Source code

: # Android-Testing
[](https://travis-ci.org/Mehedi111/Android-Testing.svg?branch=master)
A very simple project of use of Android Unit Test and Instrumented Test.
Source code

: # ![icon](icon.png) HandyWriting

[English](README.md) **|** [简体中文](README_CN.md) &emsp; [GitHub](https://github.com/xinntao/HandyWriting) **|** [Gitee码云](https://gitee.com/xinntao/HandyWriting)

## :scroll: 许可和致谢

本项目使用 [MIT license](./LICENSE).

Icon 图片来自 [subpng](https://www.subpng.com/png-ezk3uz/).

------------------------------------------------------------------------

HOW TO COMPLETE THIS TASK
Using the listing above, list every line in which the string "Testing" occurs.

ANSWER
: # Android-Testing
[](https://travis-ci.org/Mehedi111/Android-Testing.svg?branch=master)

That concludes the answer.